Cynthia Plouche, Moraine Township assessor for the past 4 1/2 years, has resigned from the office effective June 11 citing personal reasons.
Plouche, who ran unopposed for a second four-year term in April 2017, submitted her resignation at the Moraine Township Board of Trustees meeting May 10.
"My corporate board responsibilities and volunteer work outside of Moraine Township have become more significant in the last year," explained Plouche in an email. "I can no longer give as much time to the role of Assessor, and I feel it's best if I help transition that work to someone who can give the role the time it deserves."
The township is accepting applications for the $74,000-a-year job from candidates who hold the credential of Certified Illinois Assessing Officer from the Illinois Property Assessment Institute. Under Illinois law, a vacancy in the office of township assessor must be filled by a candidate of the same political party as the person leaving the office, which in this case means the appointee must be a Democrat.
The applicant's party affiliation is determined by his or her record of voting in party primary elections, or by holding or having held an office within the organization of the political party. The candidate also must reside in Moraine Township.
"We are trying to circulate information broadly so that all qualified applicants know of the vacancy," said Township Supervisor Anne Bassi Monday. She said no one has yet applied.
The township is accepting applications through the close of business June 8 and the Moraine Township Board of Trustees will schedule interviews with qualified candidates.
The appointed candidate will serve through the next township election in April of 2021. The Moraine Township assessor's office also is staffed by three full-time deputy assessors and one part-time deputy assessor, all of whom hold the credential of Certified Illinois Assessing Officer.
The township assessor is assigned to fairly and uniformly apportion the property tax burden among property owners in the township based on market values. The next general reassessment is in 2019.
Highland Park resident Annette Lidawer confirmed Tuesday she has completed the required courses to hold the position, but said she is still contemplating whether to apply for the appointment. Lidawer, a licensed attorney who is not currently practicing law, served on the Township High School District 113 school board from 2009 to 2017 and was the board's president from 2015 to 2017.
Lidawer said the township assessor's job is very complex and demanding and serves an important role in the community.
"Cynthia has done a phenomenal job of opening it up so people can appeal and understand the process better," said Lidawer. "I would only want to make it even more user friendly."

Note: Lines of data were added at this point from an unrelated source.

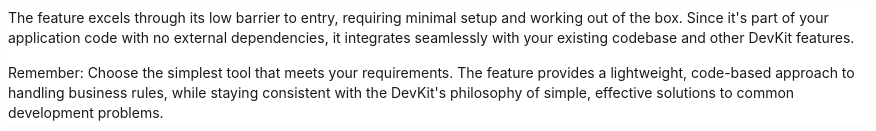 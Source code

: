 The feature excels through its low barrier to entry, requiring minimal setup and working out of the
box. Since it's part of your application code with no external dependencies, it integrates
seamlessly with your existing codebase and other DevKit features.

Remember: Choose the simplest tool that meets your requirements. The feature provides a
lightweight, code-based approach to handling business rules, while staying consistent with
the DevKit's philosophy of simple, effective solutions to common development problems.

Lidawer said she would want to make sure she had the time and attention to devote to the job.
Plouche, a Harvard University graduate with an MBA in finance from The Wharton School at the University of Pennsylvania, had worked as an investment manager before leaving that career with an eye on pursuing public service.
She was first elected to the assessor's position in April of 2013 as part of a slate of Democratic township candidates that ran unopposed. Her first term began the following January because state law sets a Jan. 1 start date to township assessor's terms. She is a former member of the North Shore School District 112 Board of Education.